**To do**
Please copy each line from the entries that contains the string "rules".

Document images with source code
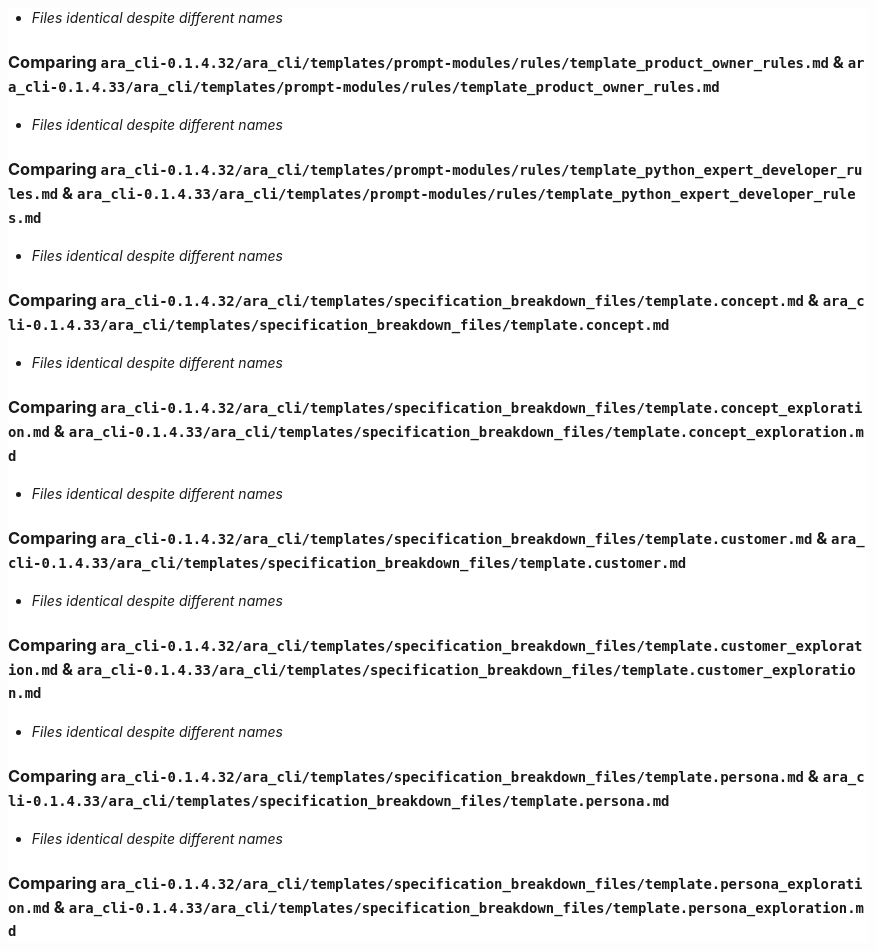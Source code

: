  * *Files identical despite different names*

### Comparing `ara_cli-0.1.4.32/ara_cli/templates/prompt-modules/rules/template_product_owner_rules.md` & `ara_cli-0.1.4.33/ara_cli/templates/prompt-modules/rules/template_product_owner_rules.md`

 * *Files identical despite different names*

### Comparing `ara_cli-0.1.4.32/ara_cli/templates/prompt-modules/rules/template_python_expert_developer_rules.md` & `ara_cli-0.1.4.33/ara_cli/templates/prompt-modules/rules/template_python_expert_developer_rules.md`

 * *Files identical despite different names*

### Comparing `ara_cli-0.1.4.32/ara_cli/templates/specification_breakdown_files/template.concept.md` & `ara_cli-0.1.4.33/ara_cli/templates/specification_breakdown_files/template.concept.md`

 * *Files identical despite different names*

### Comparing `ara_cli-0.1.4.32/ara_cli/templates/specification_breakdown_files/template.concept_exploration.md` & `ara_cli-0.1.4.33/ara_cli/templates/specification_breakdown_files/template.concept_exploration.md`

 * *Files identical despite different names*

### Comparing `ara_cli-0.1.4.32/ara_cli/templates/specification_breakdown_files/template.customer.md` & `ara_cli-0.1.4.33/ara_cli/templates/specification_breakdown_files/template.customer.md`

 * *Files identical despite different names*

### Comparing `ara_cli-0.1.4.32/ara_cli/templates/specification_breakdown_files/template.customer_exploration.md` & `ara_cli-0.1.4.33/ara_cli/templates/specification_breakdown_files/template.customer_exploration.md`

 * *Files identical despite different names*

### Comparing `ara_cli-0.1.4.32/ara_cli/templates/specification_breakdown_files/template.persona.md` & `ara_cli-0.1.4.33/ara_cli/templates/specification_breakdown_files/template.persona.md`

 * *Files identical despite different names*

### Comparing `ara_cli-0.1.4.32/ara_cli/templates/specification_breakdown_files/template.persona_exploration.md` & `ara_cli-0.1.4.33/ara_cli/templates/specification_breakdown_files/template.persona_exploration.md`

**Solution to the problem**
### Comparing `ara_cli-0.1.4.32/ara_cli/templates/prompt-modules/rules/template_product_owner_rules.md` & `ara_cli-0.1.4.33/ara_cli/templates/prompt-modules/rules/template_product_owner_rules.md`
### Comparing `ara_cli-0.1.4.32/ara_cli/templates/prompt-modules/rules/template_python_expert_developer_rules.md` & `ara_cli-0.1.4.33/ara_cli/templates/prompt-modules/rules/template_python_expert_developer_rules.md`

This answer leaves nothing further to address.